Ruby Language Optimization Techniques

NICHOLAS BENDER, Boise State University BEN NEELY, Boise State University JOHN OTANDER, Boise State University

The Ruby programming language has experienced a recent period of intense adoption and growth due to its excellent speed of iteration, elegant syntax, and passionate community. Additionally, the popular web framework, Ruby on Rails, has given the Ruby language exceptional legitimacy, especially in the prototyping, startup space. It is a tool that emphasizes developer happiness, productivity, and places the responsibility of program in the developer's hands. This gives the language a lot of power, but can serve as a double-edged sword. When leveraged incorrectly, projects can swiftly become inefficient and unmaintainable. Additionally, allowing this flexibility has serious implications with memory management, efficiency, and execution times.

While support is growing steadily for the language, it is largely dismissed as not having effective scalability, and having far slower runtimes than more compiled, strongly-typed languages. In this article, we propose that many sophisticated techniques exist to enhance Ruby’s performance both in using existing runtimes to compile ruby to statically typed languages, and in using common anti-patterns to improve performance natively. Through experimentation and thorough research we conclude that Ruby performs competitively against it’s similar scripting language counterparts, and can see large increases in many cases.

Categories and Subject Descriptors: D.2.3 [Coding Tools and Techniques]: Object-oriented programming, B.6.3 [Design Aids]: Optimization General Terms: Optimization, Algorithms, Performance Additional Key Words and Phrases: Ruby, Web Development, JRE, C++, C

INTRODUCTION

Ruby is an object oriented, dynamically-typed, high-level scripting language. It is a programming language that was written for humans and just happens to run on computers. It's intended to promote developer happiness through simplicity, elegant libraries, and terse, readable syntax. Ruby also uses duck typing, meaning type is determined through methods and properties. With each of these techniques and language features there exist certain sacrifices. In this exploration we will conclude that the best practices for stable, performant Ruby programs exist by utilizing the newest versions of the core language properly.

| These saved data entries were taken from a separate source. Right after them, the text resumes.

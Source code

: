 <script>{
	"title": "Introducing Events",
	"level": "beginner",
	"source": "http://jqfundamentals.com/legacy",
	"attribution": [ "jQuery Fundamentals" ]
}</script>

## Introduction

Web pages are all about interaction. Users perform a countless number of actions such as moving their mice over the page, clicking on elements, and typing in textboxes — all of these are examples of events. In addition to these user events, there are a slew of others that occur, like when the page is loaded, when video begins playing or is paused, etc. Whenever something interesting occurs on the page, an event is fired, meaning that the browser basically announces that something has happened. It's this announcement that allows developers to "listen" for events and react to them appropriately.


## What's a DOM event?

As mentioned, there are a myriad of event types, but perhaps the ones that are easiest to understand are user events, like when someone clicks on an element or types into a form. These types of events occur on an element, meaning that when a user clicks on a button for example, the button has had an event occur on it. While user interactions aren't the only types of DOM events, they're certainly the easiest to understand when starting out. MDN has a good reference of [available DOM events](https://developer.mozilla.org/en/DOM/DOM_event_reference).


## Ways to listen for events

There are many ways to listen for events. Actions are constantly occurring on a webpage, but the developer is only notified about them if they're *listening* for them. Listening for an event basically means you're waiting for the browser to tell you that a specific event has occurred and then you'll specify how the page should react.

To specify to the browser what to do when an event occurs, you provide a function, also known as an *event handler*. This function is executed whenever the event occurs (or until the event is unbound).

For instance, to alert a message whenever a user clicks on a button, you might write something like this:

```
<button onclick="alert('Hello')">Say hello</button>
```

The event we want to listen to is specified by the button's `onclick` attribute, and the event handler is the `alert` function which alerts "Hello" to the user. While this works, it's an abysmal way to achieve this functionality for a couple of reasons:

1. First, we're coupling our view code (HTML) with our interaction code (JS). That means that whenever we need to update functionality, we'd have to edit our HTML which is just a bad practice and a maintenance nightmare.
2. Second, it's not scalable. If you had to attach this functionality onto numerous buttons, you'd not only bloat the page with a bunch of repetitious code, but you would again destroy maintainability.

In recent years, the Ruby programming language has grown its community and established itself as a valuable, popular tool for many tasks [O’Donoghue, 2014]. The success of Ruby on Rails as a prototyping framework, as well as a full-stack solution for some larger companies, has brought forth a myriad of techniques to ensure that the language’s speed differences compared to similar languages are minimal. Ruby’s slower performance, as compared to C or Java, is attributed to interpreted execution, dynamic typing, meta-programming support, and the Global Interpreter Lock [Odaira, Castanos, and Tomari, 2014]. This increase in popularity has caused a large number independent optimization efforts to arise from large corporations such as IBM and AT&T, as well as efforts from the Ruby open-source community.

When I see a bird that walks like a duck and swims like a duck and quacks like a duck, I call that bird a duck.
- Heim, Michael (2007).

1. MRI (> 1.9)

The MRI is short for Matz's Ruby Interpreter, which is sometimes also referred to as CRuby. The MRI is named after Yukihiro Matsumoto, the chief designer of the Ruby language. The original MRI was the runtime environment from Ruby's inception to 1.8.7.

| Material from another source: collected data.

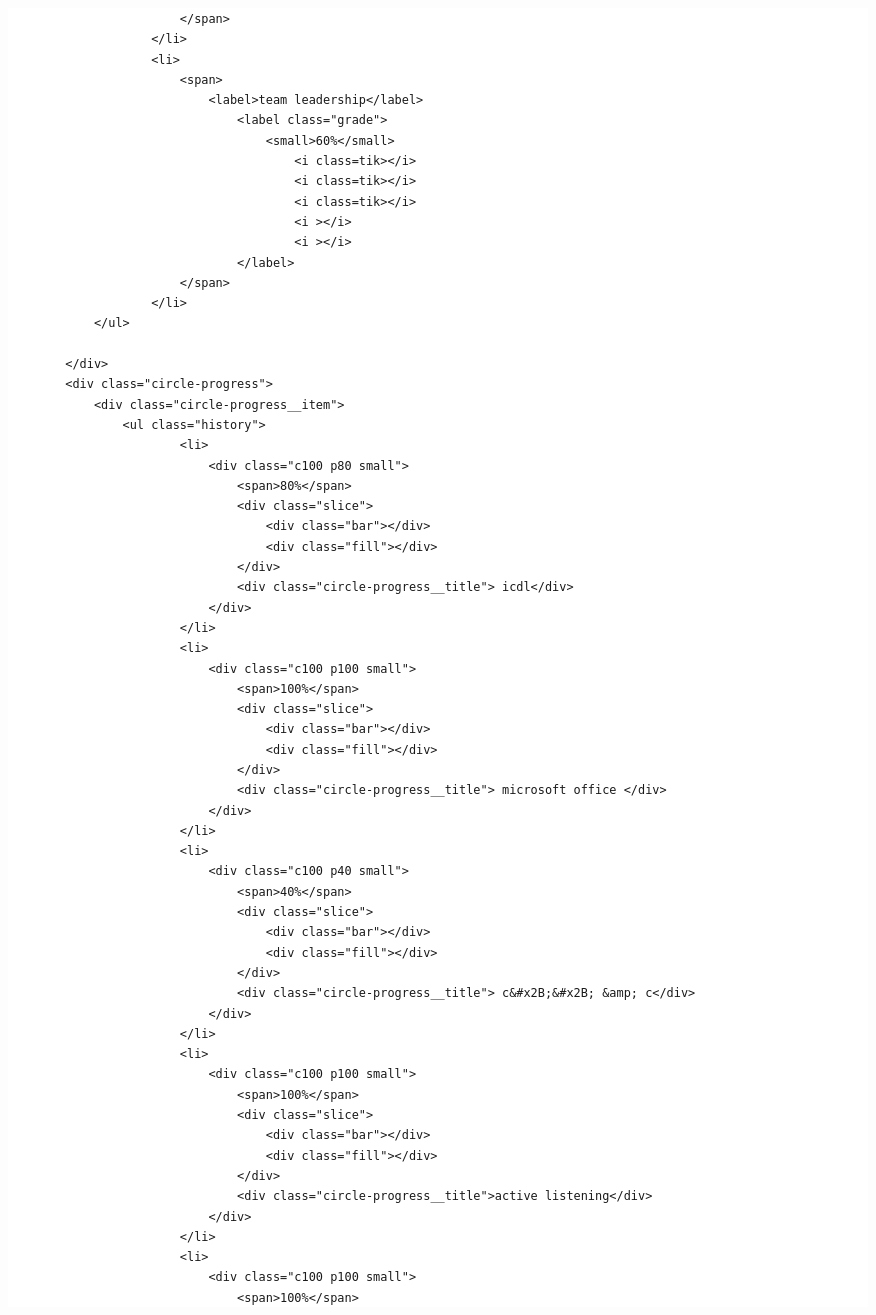                             </span>
                        </li>
                        <li>
                            <span>
                                <label>team leadership</label>
                                    <label class="grade">
                                        <small>60%</small>
                                            <i class=tik></i>
                                            <i class=tik></i>
                                            <i class=tik></i>
                                            <i ></i>
                                            <i ></i>
                                    </label>
                            </span>
                        </li>
                </ul>

            </div>
            <div class="circle-progress">
                <div class="circle-progress__item">
                    <ul class="history">
                            <li>
                                <div class="c100 p80 small">
                                    <span>80%</span>
                                    <div class="slice">
                                        <div class="bar"></div>
                                        <div class="fill"></div>
                                    </div>
                                    <div class="circle-progress__title"> icdl</div>
                                </div>
                            </li>
                            <li>
                                <div class="c100 p100 small">
                                    <span>100%</span>
                                    <div class="slice">
                                        <div class="bar"></div>
                                        <div class="fill"></div>
                                    </div>
                                    <div class="circle-progress__title"> microsoft office </div>
                                </div>
                            </li>
                            <li>
                                <div class="c100 p40 small">
                                    <span>40%</span>
                                    <div class="slice">
                                        <div class="bar"></div>
                                        <div class="fill"></div>
                                    </div>
                                    <div class="circle-progress__title"> c&#x2B;&#x2B; &amp; c</div>
                                </div>
                            </li>
                            <li>
                                <div class="c100 p100 small">
                                    <span>100%</span>
                                    <div class="slice">
                                        <div class="bar"></div>
                                        <div class="fill"></div>
                                    </div>
                                    <div class="circle-progress__title">active listening</div>
                                </div>
                            </li>
                            <li>
                                <div class="c100 p100 small">
                                    <span>100%</span>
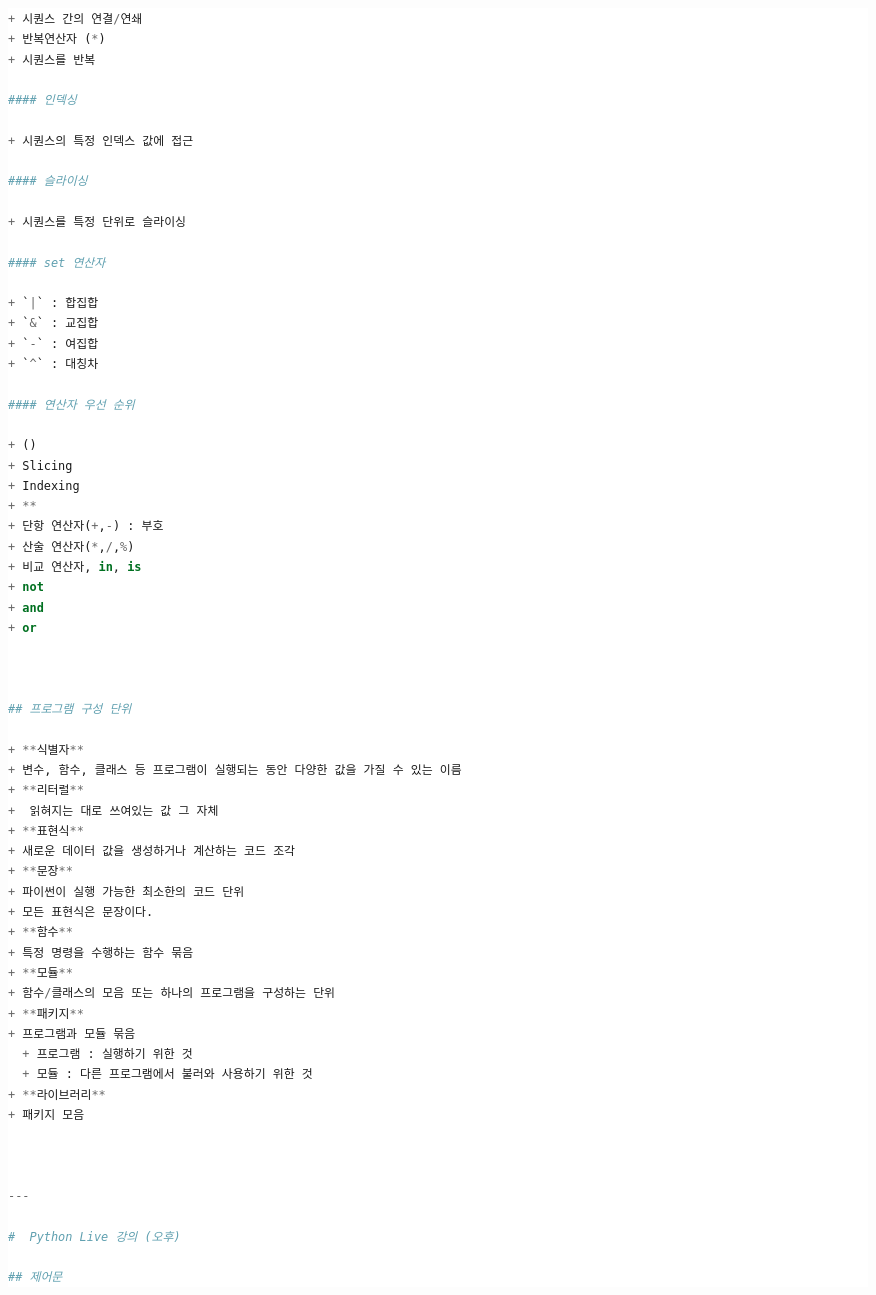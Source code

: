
   ```python
  + 시퀀스 간의 연결/연쇄
+ 반복연산자 (*)
  + 시퀀스를 반복

#### 인덱싱

+ 시퀀스의 특정 인덱스 값에 접근

#### 슬라이싱

+ 시퀀스를 특정 단위로 슬라이싱

#### set 연산자

+ `|` : 합집합
+ `&` : 교집합
+ `-` : 여집합
+ `^` : 대칭차

#### 연산자 우선 순위

+ ()
+ Slicing
+ Indexing
+ **
+ 단항 연산자(+,-) : 부호
+ 산술 연산자(*,/,%)
+ 비교 연산자, in, is
+ not
+ and
+ or



## 프로그램 구성 단위

+ **식별자**
  + 변수, 함수, 클래스 등 프로그램이 실행되는 동안 다양한 값을 가질 수 있는 이름
+ **리터럴**
  +  읽혀지는 대로 쓰여있는 값 그 자체
+ **표현식**
  + 새로운 데이터 값을 생성하거나 계산하는 코드 조각
+ **문장**
  + 파이썬이 실행 가능한 최소한의 코드 단위
  + 모든 표현식은 문장이다.
+ **함수**
  + 특정 명령을 수행하는 함수 묶음
+ **모듈**
  + 함수/클래스의 모음 또는 하나의 프로그램을 구성하는 단위
+ **패키지**
  + 프로그램과 모듈 묶음
    + 프로그램 : 실행하기 위한 것
    + 모듈 : 다른 프로그램에서 불러와 사용하기 위한 것
+ **라이브러리**
  + 패키지 모음



---

#  Python Live 강의 (오후)

## 제어문
  ```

1.1 Program Execution at a High Level

| --------- |
|   Ruby    |
| --------- |
|  Tokens   |
| --------- |
| AST Nodes |
| --------- |
     |
     | Interpret
     |
     v
| --------- |
|     C     |
| --------- |
|  Machine  |
|  Language |
| --------- |

Fig. 1. Ruby Program Execution

A Ruby script undergoes a tokenization step, which is then parsed into an Abstract Syntax Tree. The Ruby C code (MRI), reads and executes the AST. Note that there is no compilation or translation step.

1.2 Performance

Since there isn't a bytecode compilation step, the execution of Ruby programs requires walking the MRI's internal Abstract Syntax Tree. This slows the execution speed significantly because it's more costly to interpret the AST data structure during runtime.

Fig. 2. Abstract Syntax Tree

1.3 Optimizations

Use receiver methods whenever possible because it avoids the allocation of a copied string.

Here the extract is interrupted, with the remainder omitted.